Re: [Bisected Regression] OLPC XO-1.5: Internal drive and SD card (mmcblk*) gone since commit ea718c699055
From: Saravana Kannan
Date: Thu Sep 09 2021 - 15:24:04 EST
On Thu, Sep 9, 2021 at 8:15 AM Rob Herring <robh+dt@xxxxxxxxxx> wrote:
>
> On Thu, Sep 9, 2021 at 9:09 AM Andre Muller <andre.muller@xxxxxx> wrote:
> >
> > On 09/09/2021 00.31, Rob Herring wrote:
> > > On Tue, Sep 7, 2021 at 10:15 PM Saravana Kannan <saravanak@xxxxxxxxxx> wrote:
> > >>
> > >> On Tue, Sep 7, 2021 at 7:12 PM Andre Muller <andre.muller@xxxxxx> wrote:
> > >>>
> > >>> On 08/09/2021 00.05, Saravana Kannan wrote:
> > >>>> On Sun, Sep 5, 2021 at 1:15 AM Andre Muller <andre.muller@xxxxxx> wrote:
> > >>>>>
> > >>>>> With linux-5.13 and linux-5.14, the internal drive and SD card reader are gone from the XO-1.5. I bisected the issue to come up with ea718c699055:
> > >>>>>
> > >>>>> # first bad commit: [ea718c699055c8566eb64432388a04974c43b2ea] Revert "Revert "driver core: Set fw_devlink=on by default""
> > >>>>>
> > >>>>> The /dev/mmcblk* nodes are not generated since this patch.
> > >>>>>
> > >>>>> Please find the output of lspsi -vv and lshw below.
> > >>>>>
> > >>>>> I will be happy to provide more info and/or test patches.
> > >>>>
> > >>>> Hi Andre,
> > >>>>
> > >>>> Can you point me to the dts file in upstream that corresponds to this system?
> > >>>>
> > >>>> Also, if you can give the output of:
> > >>>> cat /sys/kernel/debug/devices_deferred
> > >>>
> > >>> Hi Saravana,
> > >>>
> > >>>
> > >>> /sys/kernel/debug/devices_deferred is empty.

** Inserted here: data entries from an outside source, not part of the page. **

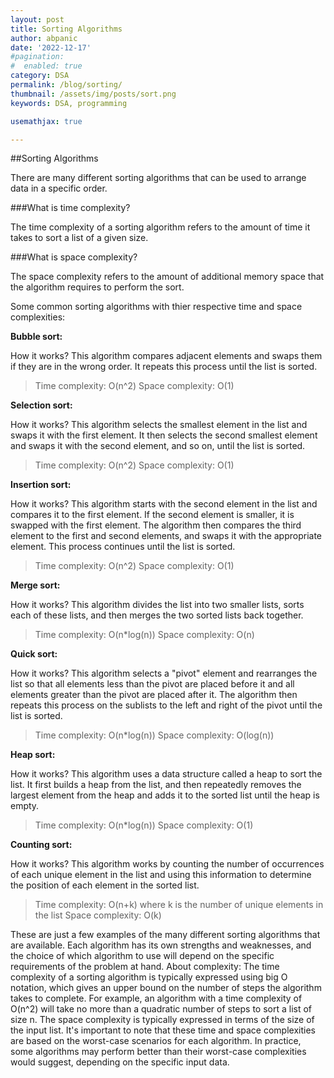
 ```yaml
---
layout: post
title: Sorting Algorithms
author: abpanic
date: '2022-12-17'
#pagination: 
#  enabled: true
category: DSA
permalink: /blog/sorting/
thumbnail: /assets/img/posts/sort.png
keywords: DSA, programming

usemathjax: true

---
```


##Sorting Algorithms

There are many different sorting algorithms that can be used to arrange data in a specific order.

###What is time complexity?

The time complexity of a sorting algorithm refers to the amount of time it takes to sort a list of a given size.

###What is space complexity?

The space complexity refers to the amount of additional memory space that the algorithm requires to perform the sort.

Some common sorting algorithms with thier respective time and space complexities:

**Bubble sort:**

How it works?
This algorithm compares adjacent elements and swaps them if they are in the wrong order.
It repeats this process until the list is sorted.
>Time complexity: O(n^2)
Space complexity: O(1)

**Selection sort:**

How it works?
This algorithm selects the smallest element in the list and swaps it with the first element.
It then selects the second smallest element and swaps it with the second element, and so on, until the list is sorted.
>Time complexity: O(n^2)
>Space complexity: O(1)

**Insertion sort:**

How it works?
This algorithm starts with the second element in the list and compares it to the first element.
If the second element is smaller, it is swapped with the first element. The algorithm then compares the third element to the first and second elements, and swaps it with the appropriate element. This process continues until the list is sorted.
>Time complexity: O(n^2)
>Space complexity: O(1)

**Merge sort:**

How it works?
This algorithm divides the list into two smaller lists, sorts each of these lists, and then merges the two sorted lists back together.
>Time complexity: O(n*log(n))
>Space complexity: O(n)

**Quick sort:**

How it works?
This algorithm selects a "pivot" element and rearranges the list so that all elements less than the pivot are placed before it and all elements greater than the pivot are placed after it.
The algorithm then repeats this process on the sublists to the left and right of the pivot until the list is sorted.
>Time complexity: O(n*log(n))
>Space complexity: O(log(n))

**Heap sort:**

How it works?
This algorithm uses a data structure called a heap to sort the list.
It first builds a heap from the list, and then repeatedly removes the largest element from the heap and adds it to the sorted list until the heap is empty.
>Time complexity: O(n*log(n))
>Space complexity: O(1)

**Counting sort:**

How it works?
This algorithm works by counting the number of occurrences of each unique element in the list and using this information to determine the position of each element in the sorted list.
>Time complexity: O(n+k) where k is the number of unique elements in the list
>Space complexity: O(k)

These are just a few examples of the many different sorting algorithms that are available. Each algorithm has its own strengths and weaknesses, and the choice of which algorithm to use will depend on the specific requirements of the problem at hand.
About complexity:
The time complexity of a sorting algorithm is typically expressed using big O notation, which gives an upper bound on the number of steps the algorithm takes to complete. For example, an algorithm with a time complexity of O(n^2) will take no more than a quadratic number of steps to sort a list of size n. The space complexity is typically expressed in terms of the size of the input list.
It's important to note that these time and space complexities are based on the worst-case scenarios for each algorithm. In practice, some algorithms may perform better than their worst-case complexities would suggest, depending on the specific input data.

> > >>> I used the last good commit b6f617.
> > >>
> > >> Sorry, I wanted that with the bad commit.
> >
> > Uh-oh, my bad...
> >
> > The bad case says
> > # cat devices_deferred
> > 0000:00:0c.0
> >
> > That's the SD Host controller.
> >
> > >>
> > >>>
> > >>> The XO-1.5 has an x86 compatible VIA C7 processor.

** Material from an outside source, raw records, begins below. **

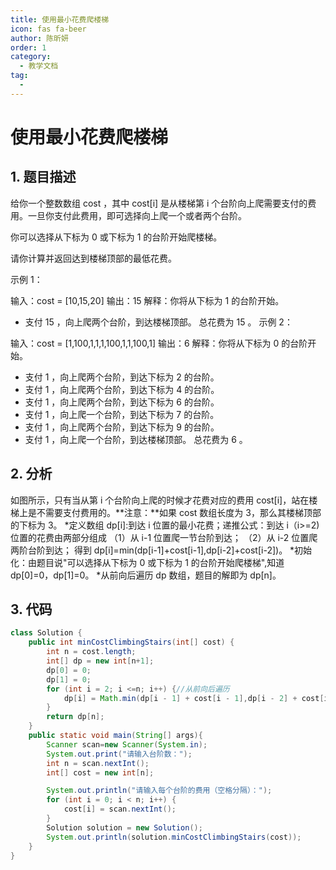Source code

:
 ```yaml
---
title: 使用最小花费爬楼梯
icon: fas fa-beer
author: 陈昕妍
order: 1
category:
  - 教学文档
tag:
  -
---
```


# 使用最小花费爬楼梯

## 1. 题目描述

给你一个整数数组 cost ，其中 cost[i] 是从楼梯第 i 个台阶向上爬需要支付的费用。一旦你支付此费用，即可选择向上爬一个或者两个台阶。

你可以选择从下标为 0 或下标为 1 的台阶开始爬楼梯。

请你计算并返回达到楼梯顶部的最低花费。

示例 1：

输入：cost = [10,15,20]
输出：15
解释：你将从下标为 1 的台阶开始。

- 支付 15 ，向上爬两个台阶，到达楼梯顶部。
  总花费为 15 。
  示例 2：

输入：cost = [1,100,1,1,1,100,1,1,100,1]
输出：6
解释：你将从下标为 0 的台阶开始。

- 支付 1 ，向上爬两个台阶，到达下标为 2 的台阶。
- 支付 1 ，向上爬两个台阶，到达下标为 4 的台阶。
- 支付 1 ，向上爬两个台阶，到达下标为 6 的台阶。
- 支付 1 ，向上爬一个台阶，到达下标为 7 的台阶。
- 支付 1 ，向上爬两个台阶，到达下标为 9 的台阶。
- 支付 1 ，向上爬一个台阶，到达楼梯顶部。
  总花费为 6 。

## 2. 分析

如图所示，只有当从第 i 个台阶向上爬的时候才花费对应的费用 cost[i]，站在楼梯上是不需要支付费用的。**注意：**如果 cost 数组长度为 3，那么其楼梯顶部的下标为 3。
*定义数组 dp[i]:到达 i 位置的最小花费；递推公式：到达 i（i>=2)位置的花费由两部分组成
（1）从 i-1 位置爬一节台阶到达；
（2）从 i-2 位置爬两阶台阶到达；
得到 dp[i]=min(dp[i-1]+cost[i-1],dp[i-2]+cost[i-2])。
*初始化：由题目说"可以选择从下标为 0 或下标为 1 的台阶开始爬楼梯",知道 dp[0]=0，dp[1]=0。 \*从前向后遍历 dp 数组，题目的解即为 dp[n]。

## 3. 代码

```java
class Solution {
    public int minCostClimbingStairs(int[] cost) {
        int n = cost.length;
        int[] dp = new int[n+1];
        dp[0] = 0;
        dp[1] = 0;
        for (int i = 2; i <=n; i++) {//从前向后遍历
            dp[i] = Math.min(dp[i - 1] + cost[i - 1],dp[i - 2] + cost[i - 2]);//递推公式
        }
        return dp[n];
    }
    public static void main(String[] args){
        Scanner scan=new Scanner(System.in);
        System.out.print("请输入台阶数：");
        int n = scan.nextInt();
        int[] cost = new int[n];

        System.out.println("请输入每个台阶的费用（空格分隔）：");
        for (int i = 0; i < n; i++) {
            cost[i] = scan.nextInt();
        }
        Solution solution = new Solution();
        System.out.println(solution.minCostClimbingStairs(cost));
    }
}


```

> > >>> It uses the VX855 chip for about all I/O tasks, including SDIO.
> > >>> I am not aware of a device tree file for it.
> > >>>
> > >>> It is a bit of a strange beast, it uses OFW to initialize the hardware and provide a FORTH shell.
> > >>> Which also is the boot manager, configured via FORTH scripts.
> > >>>
> > >>> From the linux side of the fence, dmesg's line 2 is:
> > >>>
> > >>> "OFW detected in memory, cif @ 0xff83ae68 (reserving top 8MB)"
> > >>>
> > >>> AIUI, this mechanism is used in lieu of a device tree file, like UEFI on most x86 hardware.
> > >>> But my understanding of device trees is severely limited, I might be allwrong.
> > >>
> > >> Uhh... I'm so confused. If Linux doesn't use OF, then none of the code
> > >> enabled by fw_devlink=on should be executed.
> > >
> > > Linux does, but maybe not for memory (like UEFI on arm64).
> > >
> > >> The only thing that might remotely even execute is:
> > >> efifb_add_links() in drivers/firmware/efi/efi-init.c
> > >>
> > >> If you want you can just do an early return 0; in that to see if it
> > >> makes a difference (unlikely).
> > >>
> > >> Rob, Do you know what's going on with OLPC and DT?
> > >
> > > Not really. I have an XO-1 DT dump[1]. It's probably a similar looking
> > > DT though. It's pretty ancient lacking anything we've invented for DT
> > > in the last 10 years. There's not really much to it as about the only
> > > phandle I see is for interrupts.
> > >
> > >>> Anyway, the firmware source is here:
> > >>> http://dev.laptop.org/git/users/quozl/openfirmware/
> > >>>
> > >>> This file is the closest dt-analogous thing for the XO-1.5 I can find therein:
> > >>> cpu/x86/pc/olpc/via/devices.fth
> > >>
> > >> That file is all gibberish to me.
> > >
> > > Running this on a booted system would help:
> > >
> > > dtc -f -I fs -O dts /proc/device-tree > dump.dts
> >
> > Ah, thanks. I never knew about the DT in there...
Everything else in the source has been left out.